#### ASSIGNMENT
Find all the lines in the material below with the word "Trent", and copy them.

........

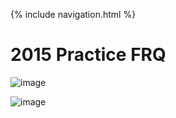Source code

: {% include navigation.html %}

# 2015 Practice FRQ
![image](https://user-images.githubusercontent.com/70492417/164589075-f82b12eb-dbc6-4bb3-a30f-73494db3f02c.png)

![image](https://user-images.githubusercontent.com/70492417/164589097-0b43bd31-bc91-4867-8703-3eb7a69a4b09.png)
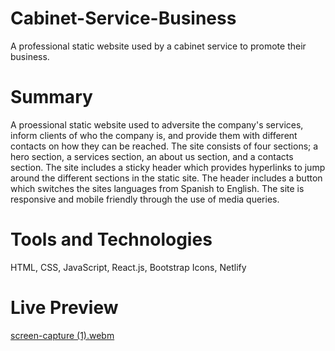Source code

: # Cabinet-Service-Business
A professional static website used by a cabinet service to promote their business. 

# Summary 
A proessional static website used to adversite the company's services, inform clients of who the company is,
and provide them with different contacts on how they can be reached. The site consists of four sections; a hero
section, a services section, an about us section, and a contacts section. The site includes a sticky header which
provides hyperlinks to jump around the different sections in the static site. The header includes a button which
switches the sites languages from Spanish to English. The site is responsive and mobile friendly through the use of
media queries. 

# Tools and Technologies
HTML, CSS, JavaScript, React.js, Bootstrap Icons, Netlify

# Live Preview 
[screen-capture (1).webm](https://github.com/LuisFernandoVillalon/Cabinet-Service-Business/assets/104875261/5d57dd37-5d0f-4dad-833e-19f3d9dee36d)
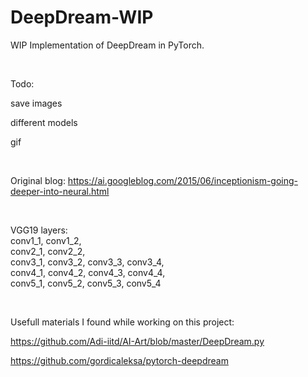 # DeepDream-WIP

WIP Implementation of DeepDream in PyTorch.

<br>


Todo:

  save images
  
  different models
  
  gif
  
<br>


Original blog: https://ai.googleblog.com/2015/06/inceptionism-going-deeper-into-neural.html

<br>

VGG19 layers: \
conv1_1, conv1_2, \
conv2_1, conv2_2, \
conv3_1, conv3_2, conv3_3, conv3_4, \
conv4_1, conv4_2, conv4_3, conv4_4, \
conv5_1, conv5_2, conv5_3, conv5_4 


<br>

Usefull materials I found while working on this project:

https://github.com/Adi-iitd/AI-Art/blob/master/DeepDream.py

https://github.com/gordicaleksa/pytorch-deepdream
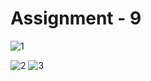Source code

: # Assignment - 9

![1](https://github.com/kamruzzaman-aman/Module-9_Assignment-9/assets/17810615/4628e028-d9e4-4cfc-8e55-7a11e3eb682c)

![2](https://github.com/kamruzzaman-aman/Module-9_Assignment-9/assets/17810615/8fc51cfd-b658-44e6-8bf2-dd3f47118d04)
![3](https://github.com/kamruzzaman-aman/Module-9_Assignment-9/assets/17810615/929e59fa-1410-4d94-9e60-3f67522f1070)
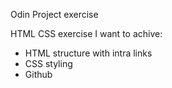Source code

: Odin Project exercise

HTML CSS exercise 
I want to achive:
- HTML structure with intra links
- CSS styling
- Github 
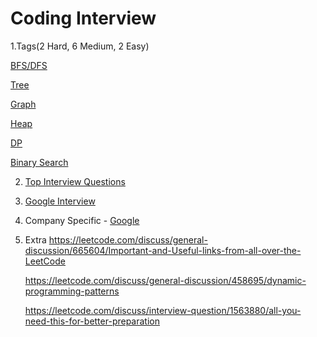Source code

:# Coding Interview


1.Tags(2 Hard, 6 Medium, 2 Easy)

   [BFS/DFS](https://leetcode.com/explore/learn/card/queue-stack/232/practical-application-stack/)
  
   [Tree](https://leetcode.com/explore/learn/card/data-structure-tree/)
  
   [Graph](https://leetcode.com/explore/learn/card/graph/)
  
   [Heap](https://leetcode.com/explore/learn/card/heap/)
  
   [DP](https://leetcode.com/explore/learn/card/dynamic-programming/)
   
   [Binary Search](https://leetcode.com/explore/learn/card/binary-search/136/template-analysis/935/)
  
  
2. [Top Interview Questions](https://leetcode.com/explore/interview/card/top-interview-questions-hard/)
3. [Google Interview](https://leetcode.com/explore/interview/card/google/)

4. Company Specific - [Google](https://leetcode.com/company/google/)
5. Extra
   https://leetcode.com/discuss/general-discussion/665604/Important-and-Useful-links-from-all-over-the-LeetCode
   
   https://leetcode.com/discuss/general-discussion/458695/dynamic-programming-patterns
   
   https://leetcode.com/discuss/interview-question/1563880/all-you-need-this-for-better-preparation
   
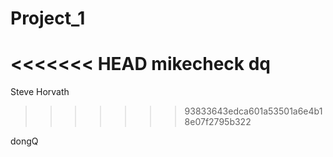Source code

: # Project_1

<<<<<<< HEAD
mikecheck dq
=======
Steve Horvath
>>>>>>> 93833643edca601a53501a6e4b18e07f2795b322

dongQ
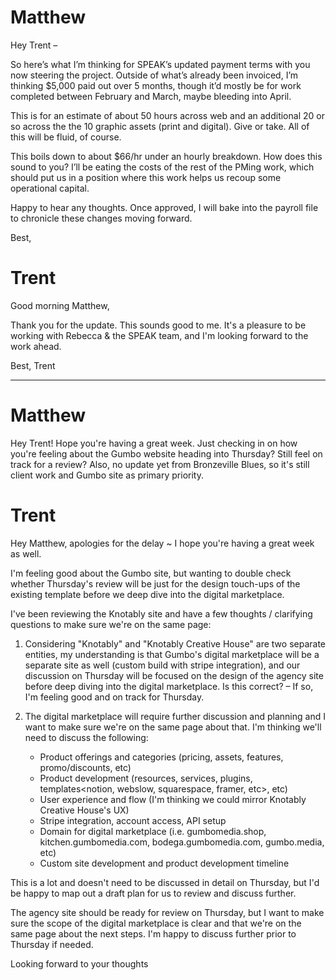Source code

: # Matthew

Hey Trent –

So here’s what I’m thinking for SPEAK’s updated payment terms with you now steering the project. Outside of what’s already been invoiced, I’m thinking $5,000 paid out over 5 months, though it’d mostly be for work completed between February and March, maybe bleeding into April.

This is for an estimate of about 50 hours across web and an additional 20 or so across the the 10 graphic assets (print and digital). Give or take. All of this will be fluid, of course.

This boils down to about $66/hr under an hourly breakdown. How does this sound to you? I’ll be eating the costs of the rest of the PMing work, which should put us in a position where this work helps us recoup some operational capital.

Happy to hear any thoughts. Once approved, I will bake into the payroll file to chronicle these changes moving forward.

Best,

# Trent

Good morning Matthew,

Thank you for the update. This sounds good to me. It's a pleasure to be working with Rebecca & the SPEAK team, and I'm looking forward to the work ahead.

Best,
Trent

----------------

# Matthew

Hey Trent! Hope you're having a great week. Just checking in on how you're feeling about the Gumbo website heading into Thursday? Still feel on track for a review?
Also, no update yet from Bronzeville Blues, so it's still client work and Gumbo site as primary priority.

# Trent

Hey Matthew, apologies for the delay ~ I hope you're having a great week as well.

I'm feeling good about the Gumbo site, but wanting to double check whether Thursday's review will be just for the design touch-ups of the existing template before we deep dive into the digital marketplace.

I've been reviewing the Knotably site and have a few thoughts / clarifying questions to make sure we're on the same page:

1. Considering "Knotably" and "Knotably Creative House" are two separate entities, my understanding is that Gumbo's digital marketplace will be a separate site as well (custom build with stripe integration), and our discussion on Thursday will be focused on the design of the agency site before deep diving into the digital marketplace. Is this correct? – If so, I'm feeling good and on track for Thursday.

2. The digital marketplace will require further discussion and planning and I want to make sure we're on the same page about that. I'm thinking we'll need to discuss the following:
    - Product offerings and categories (pricing, assets, features, promo/discounts, etc)
    - Product development (resources, services, plugins, templates<notion, webslow, squarespace, framer, etc>, etc)
    - User experience and flow (I'm thinking we could mirror Knotably Creative House's UX)
    - Stripe integration, account access, API setup
    - Domain for digital marketplace (i.e. gumbomedia.shop, kitchen.gumbomedia.com, bodega.gumbomedia.com, gumbo.media, etc)
    - Custom site development and product development timeline

This is a lot and doesn't need to be discussed in detail on Thursday, but I'd be happy to map out a draft plan for us to review and discuss further.

The agency site should be ready for review on Thursday, but I want to make sure the scope of the digital marketplace is clear and that we're on the same page about the next steps. I'm happy to discuss further prior to Thursday if needed.

Looking forward to your thoughts
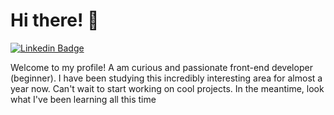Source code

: # Hi there! 👋

[![Linkedin Badge](https://img.shields.io/badge/-Anna-blue?style=flat&logo=Linkedin&logoColor=white&link=https://www.linkedin.com/in/anna-nescierowicz-4005476b/)](https://www.linkedin.com/in/anna-nescierowicz-4005476b/)

Welcome to my profile! A am curious and passionate front-end developer (beginner). I have been studying this incredibly interesting area for almost a year now. Can't wait to start working on cool projects. In the meantime, look what I've been learning all this time
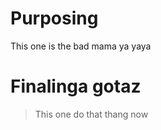 # Purposing

This one is the bad mama 
ya yaya 

# Finalinga gotaz 

> This one do that thang now 
> 
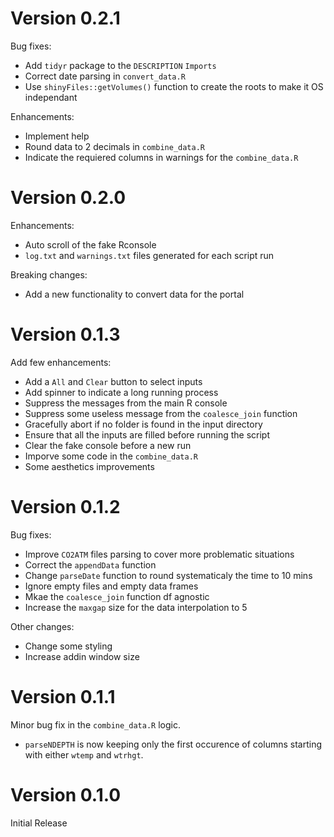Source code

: # Version 0.2.1

Bug fixes:
- Add `tidyr` package to the `DESCRIPTION` `Imports`
- Correct date parsing in `convert_data.R`
- Use `shinyFiles::getVolumes()` function to create the roots to make it OS independant

Enhancements:
- Implement help
- Round data to 2 decimals in `combine_data.R`
- Indicate the requiered columns in warnings for the `combine_data.R`

# Version 0.2.0

Enhancements:
- Auto scroll of the fake Rconsole
- `log.txt` and `warnings.txt` files generated for each script run

Breaking changes:
- Add a new functionality to convert data for the portal

# Version 0.1.3

Add few enhancements:
- Add a `All` and `Clear` button to select inputs
- Add spinner to indicate a long running process
- Suppress the messages from the main R console
- Suppress some useless message from the `coalesce_join` function
- Gracefully abort if no folder is found in the input directory
- Ensure that all the inputs are filled before running the script
- Clear the fake console before a new run
- Imporve some code in the `combine_data.R`
- Some aesthetics improvements

# Version 0.1.2

Bug fixes:
- Improve `CO2ATM` files parsing to cover more problematic situations
- Correct the `appendData` function
- Change `parseDate` function to round systematicaly the time to 10 mins
- Ignore empty files and empty data frames
- Mkae the `coalesce_join` function df agnostic
- Increase the `maxgap` size for the data interpolation to 5

Other changes:
- Change some styling
- Increase addin window size

# Version 0.1.1

Minor bug fix in the `combine_data.R` logic.

- `parseNDEPTH` is now keeping only the first occurence of columns starting with either `wtemp` and `wtrhgt`.


# Version 0.1.0

Initial Release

........

#### ANSWER FOR THE TASK
Hey Trent –
# Trent
Trent
Hey Trent! Hope you're having a great week. Just checking in on how you're feeling about the Gumbo website heading into Thursday? Still feel on track for a review?
# Trent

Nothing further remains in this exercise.